## Try it:
Scan the lines below and report each one containing "https" by copying it.

[Collected data]

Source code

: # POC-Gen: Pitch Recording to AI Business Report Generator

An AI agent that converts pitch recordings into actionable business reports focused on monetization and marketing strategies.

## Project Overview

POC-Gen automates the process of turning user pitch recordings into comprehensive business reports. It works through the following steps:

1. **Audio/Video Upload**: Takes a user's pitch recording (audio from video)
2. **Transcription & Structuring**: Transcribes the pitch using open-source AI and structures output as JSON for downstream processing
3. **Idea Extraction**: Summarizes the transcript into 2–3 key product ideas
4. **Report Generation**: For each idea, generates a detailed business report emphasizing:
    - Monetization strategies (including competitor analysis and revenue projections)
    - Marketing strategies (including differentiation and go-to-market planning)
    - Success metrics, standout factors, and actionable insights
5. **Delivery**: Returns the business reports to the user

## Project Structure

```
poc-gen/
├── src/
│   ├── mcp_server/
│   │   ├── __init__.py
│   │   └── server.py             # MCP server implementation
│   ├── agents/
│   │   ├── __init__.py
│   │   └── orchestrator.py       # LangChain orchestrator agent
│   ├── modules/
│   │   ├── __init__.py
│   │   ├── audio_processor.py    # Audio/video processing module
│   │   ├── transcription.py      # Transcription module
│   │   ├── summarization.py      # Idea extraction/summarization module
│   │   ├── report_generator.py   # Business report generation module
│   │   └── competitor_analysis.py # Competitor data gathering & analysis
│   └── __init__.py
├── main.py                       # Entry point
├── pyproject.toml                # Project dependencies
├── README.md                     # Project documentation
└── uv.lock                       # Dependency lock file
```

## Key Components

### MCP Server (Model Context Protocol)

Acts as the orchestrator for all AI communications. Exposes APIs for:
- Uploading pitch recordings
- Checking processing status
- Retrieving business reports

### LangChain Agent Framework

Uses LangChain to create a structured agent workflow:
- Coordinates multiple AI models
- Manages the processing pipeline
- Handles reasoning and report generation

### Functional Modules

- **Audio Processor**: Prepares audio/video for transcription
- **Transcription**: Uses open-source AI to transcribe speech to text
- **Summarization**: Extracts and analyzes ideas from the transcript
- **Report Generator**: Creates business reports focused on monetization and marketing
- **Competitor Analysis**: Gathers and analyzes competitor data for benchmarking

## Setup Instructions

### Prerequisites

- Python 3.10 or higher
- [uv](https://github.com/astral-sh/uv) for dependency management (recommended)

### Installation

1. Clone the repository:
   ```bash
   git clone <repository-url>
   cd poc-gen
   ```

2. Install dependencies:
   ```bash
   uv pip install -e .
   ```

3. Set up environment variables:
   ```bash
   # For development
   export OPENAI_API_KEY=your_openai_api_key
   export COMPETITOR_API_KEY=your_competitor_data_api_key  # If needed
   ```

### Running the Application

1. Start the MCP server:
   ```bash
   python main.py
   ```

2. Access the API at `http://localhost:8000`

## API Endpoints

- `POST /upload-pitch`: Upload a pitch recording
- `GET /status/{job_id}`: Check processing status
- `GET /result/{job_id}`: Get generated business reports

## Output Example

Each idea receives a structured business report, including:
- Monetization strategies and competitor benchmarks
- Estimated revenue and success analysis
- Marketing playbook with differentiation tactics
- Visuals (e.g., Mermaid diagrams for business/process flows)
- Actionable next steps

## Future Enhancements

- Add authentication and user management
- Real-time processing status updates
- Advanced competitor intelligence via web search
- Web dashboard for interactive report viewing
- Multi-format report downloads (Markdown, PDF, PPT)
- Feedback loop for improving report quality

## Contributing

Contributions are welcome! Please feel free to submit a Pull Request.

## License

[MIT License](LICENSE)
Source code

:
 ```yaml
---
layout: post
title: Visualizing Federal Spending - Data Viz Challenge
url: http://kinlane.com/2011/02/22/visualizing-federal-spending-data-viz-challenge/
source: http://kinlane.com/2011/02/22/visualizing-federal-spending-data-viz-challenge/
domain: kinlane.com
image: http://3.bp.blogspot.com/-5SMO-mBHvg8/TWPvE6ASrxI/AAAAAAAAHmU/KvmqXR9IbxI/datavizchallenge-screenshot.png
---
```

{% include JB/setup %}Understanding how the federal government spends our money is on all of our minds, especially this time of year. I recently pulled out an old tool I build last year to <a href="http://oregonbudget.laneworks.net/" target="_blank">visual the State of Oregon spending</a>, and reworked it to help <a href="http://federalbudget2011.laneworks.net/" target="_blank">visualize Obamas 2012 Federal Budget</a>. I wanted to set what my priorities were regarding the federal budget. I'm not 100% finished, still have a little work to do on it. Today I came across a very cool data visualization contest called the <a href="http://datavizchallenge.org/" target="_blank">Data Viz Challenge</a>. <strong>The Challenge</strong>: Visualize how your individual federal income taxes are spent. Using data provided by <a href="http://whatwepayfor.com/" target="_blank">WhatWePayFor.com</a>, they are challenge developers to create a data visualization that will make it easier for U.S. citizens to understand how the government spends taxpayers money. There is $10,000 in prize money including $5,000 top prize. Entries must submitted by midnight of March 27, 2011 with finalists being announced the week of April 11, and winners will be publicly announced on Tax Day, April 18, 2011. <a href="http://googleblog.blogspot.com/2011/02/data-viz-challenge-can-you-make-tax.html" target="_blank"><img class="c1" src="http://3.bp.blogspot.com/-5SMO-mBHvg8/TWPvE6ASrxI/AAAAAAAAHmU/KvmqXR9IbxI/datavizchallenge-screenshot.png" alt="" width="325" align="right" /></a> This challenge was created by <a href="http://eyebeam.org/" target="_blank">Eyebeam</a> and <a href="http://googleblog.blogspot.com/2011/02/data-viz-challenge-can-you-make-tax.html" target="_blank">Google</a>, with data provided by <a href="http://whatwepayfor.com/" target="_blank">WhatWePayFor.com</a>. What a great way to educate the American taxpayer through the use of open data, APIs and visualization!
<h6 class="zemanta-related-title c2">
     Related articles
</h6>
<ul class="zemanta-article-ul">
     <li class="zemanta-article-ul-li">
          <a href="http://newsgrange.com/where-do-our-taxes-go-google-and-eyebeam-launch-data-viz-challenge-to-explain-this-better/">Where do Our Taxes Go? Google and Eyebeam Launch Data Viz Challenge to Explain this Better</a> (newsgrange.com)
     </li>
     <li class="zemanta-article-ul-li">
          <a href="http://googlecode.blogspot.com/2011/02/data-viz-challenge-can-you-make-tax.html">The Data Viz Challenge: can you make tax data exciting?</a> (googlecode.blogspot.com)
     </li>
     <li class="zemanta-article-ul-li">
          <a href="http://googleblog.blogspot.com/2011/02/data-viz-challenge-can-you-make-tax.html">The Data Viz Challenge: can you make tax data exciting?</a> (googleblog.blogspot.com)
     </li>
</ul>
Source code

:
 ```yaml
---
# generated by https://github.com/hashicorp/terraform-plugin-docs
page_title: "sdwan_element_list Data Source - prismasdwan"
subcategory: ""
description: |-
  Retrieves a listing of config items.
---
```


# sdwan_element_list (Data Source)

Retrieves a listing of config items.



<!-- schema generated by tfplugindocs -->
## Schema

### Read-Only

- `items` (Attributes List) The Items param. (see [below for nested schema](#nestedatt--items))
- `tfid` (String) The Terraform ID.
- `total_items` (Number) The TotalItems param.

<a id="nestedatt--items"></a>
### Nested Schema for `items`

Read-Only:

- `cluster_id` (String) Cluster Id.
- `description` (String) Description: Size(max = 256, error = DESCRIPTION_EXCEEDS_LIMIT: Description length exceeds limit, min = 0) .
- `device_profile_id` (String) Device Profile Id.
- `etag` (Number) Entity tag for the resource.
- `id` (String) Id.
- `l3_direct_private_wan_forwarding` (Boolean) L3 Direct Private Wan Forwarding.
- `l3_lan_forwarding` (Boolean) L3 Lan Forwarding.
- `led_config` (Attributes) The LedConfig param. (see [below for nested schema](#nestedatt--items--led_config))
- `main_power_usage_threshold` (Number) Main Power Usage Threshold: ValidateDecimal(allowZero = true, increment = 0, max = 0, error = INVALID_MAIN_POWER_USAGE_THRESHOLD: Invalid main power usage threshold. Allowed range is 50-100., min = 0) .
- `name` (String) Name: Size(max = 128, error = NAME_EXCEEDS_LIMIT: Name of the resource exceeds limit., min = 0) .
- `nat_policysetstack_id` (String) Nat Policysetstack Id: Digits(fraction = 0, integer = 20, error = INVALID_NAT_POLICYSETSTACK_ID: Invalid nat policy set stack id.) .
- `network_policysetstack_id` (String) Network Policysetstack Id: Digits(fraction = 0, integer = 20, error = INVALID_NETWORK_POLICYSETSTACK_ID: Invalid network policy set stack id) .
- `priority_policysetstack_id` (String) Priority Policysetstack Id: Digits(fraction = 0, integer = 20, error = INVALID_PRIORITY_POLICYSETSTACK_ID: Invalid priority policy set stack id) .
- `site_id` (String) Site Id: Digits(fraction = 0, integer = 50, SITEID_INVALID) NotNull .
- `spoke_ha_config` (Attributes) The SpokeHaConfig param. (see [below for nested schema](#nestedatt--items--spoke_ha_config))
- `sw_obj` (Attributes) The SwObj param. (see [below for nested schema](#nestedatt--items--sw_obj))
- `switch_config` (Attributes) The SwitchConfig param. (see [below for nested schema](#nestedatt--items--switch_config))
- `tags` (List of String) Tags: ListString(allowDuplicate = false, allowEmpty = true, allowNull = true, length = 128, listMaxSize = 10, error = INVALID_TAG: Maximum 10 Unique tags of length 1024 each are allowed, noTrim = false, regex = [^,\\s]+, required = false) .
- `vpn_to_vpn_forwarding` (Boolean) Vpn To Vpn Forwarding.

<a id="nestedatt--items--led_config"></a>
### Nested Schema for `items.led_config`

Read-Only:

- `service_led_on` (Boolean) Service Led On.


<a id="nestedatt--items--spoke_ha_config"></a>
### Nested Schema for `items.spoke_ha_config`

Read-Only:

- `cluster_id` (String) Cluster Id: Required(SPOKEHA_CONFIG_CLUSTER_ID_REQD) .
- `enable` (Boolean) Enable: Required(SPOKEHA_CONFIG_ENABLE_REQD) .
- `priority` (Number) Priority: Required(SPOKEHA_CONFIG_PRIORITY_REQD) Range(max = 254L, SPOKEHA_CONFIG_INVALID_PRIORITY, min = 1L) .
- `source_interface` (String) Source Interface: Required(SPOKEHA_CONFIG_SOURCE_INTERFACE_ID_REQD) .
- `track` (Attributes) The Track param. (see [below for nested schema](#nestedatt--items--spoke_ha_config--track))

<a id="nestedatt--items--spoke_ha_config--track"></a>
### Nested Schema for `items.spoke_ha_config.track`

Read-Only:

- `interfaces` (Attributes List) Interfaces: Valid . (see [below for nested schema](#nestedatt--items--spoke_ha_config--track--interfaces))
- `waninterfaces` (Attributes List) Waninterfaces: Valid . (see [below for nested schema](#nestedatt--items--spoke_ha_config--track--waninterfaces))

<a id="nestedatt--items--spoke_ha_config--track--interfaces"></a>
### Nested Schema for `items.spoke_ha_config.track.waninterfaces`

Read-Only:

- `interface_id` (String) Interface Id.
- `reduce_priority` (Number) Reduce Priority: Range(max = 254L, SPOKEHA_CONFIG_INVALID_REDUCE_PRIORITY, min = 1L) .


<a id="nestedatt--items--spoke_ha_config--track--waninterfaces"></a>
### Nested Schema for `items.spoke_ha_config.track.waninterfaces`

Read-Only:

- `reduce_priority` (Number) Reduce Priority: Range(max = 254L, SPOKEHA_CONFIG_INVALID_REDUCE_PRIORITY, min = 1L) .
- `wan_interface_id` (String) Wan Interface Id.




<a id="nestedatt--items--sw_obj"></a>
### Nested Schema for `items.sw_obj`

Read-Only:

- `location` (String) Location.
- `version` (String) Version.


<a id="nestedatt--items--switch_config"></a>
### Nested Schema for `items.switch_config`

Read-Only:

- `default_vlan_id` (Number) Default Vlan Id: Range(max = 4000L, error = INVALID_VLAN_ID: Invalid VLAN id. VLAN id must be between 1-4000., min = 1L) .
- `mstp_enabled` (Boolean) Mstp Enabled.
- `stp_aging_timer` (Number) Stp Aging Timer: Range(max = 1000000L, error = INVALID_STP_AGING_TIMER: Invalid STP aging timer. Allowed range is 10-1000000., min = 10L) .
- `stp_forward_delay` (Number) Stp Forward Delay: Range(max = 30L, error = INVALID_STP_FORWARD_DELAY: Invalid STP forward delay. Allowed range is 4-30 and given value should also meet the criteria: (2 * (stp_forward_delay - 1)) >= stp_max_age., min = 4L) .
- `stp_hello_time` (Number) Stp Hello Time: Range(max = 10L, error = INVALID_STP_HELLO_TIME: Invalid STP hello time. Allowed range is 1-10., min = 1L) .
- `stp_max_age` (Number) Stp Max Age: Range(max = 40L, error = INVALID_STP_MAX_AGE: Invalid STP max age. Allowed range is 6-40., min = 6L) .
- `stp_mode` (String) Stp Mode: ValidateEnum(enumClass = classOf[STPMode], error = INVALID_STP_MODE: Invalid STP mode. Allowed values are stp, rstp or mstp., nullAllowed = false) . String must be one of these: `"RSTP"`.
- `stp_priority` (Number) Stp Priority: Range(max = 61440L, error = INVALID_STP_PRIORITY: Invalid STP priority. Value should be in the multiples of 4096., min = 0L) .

## Written response:
- [uv](https://github.com/astral-sh/uv) for dependency management (recommended)
# generated by https://github.com/hashicorp/terraform-plugin-docs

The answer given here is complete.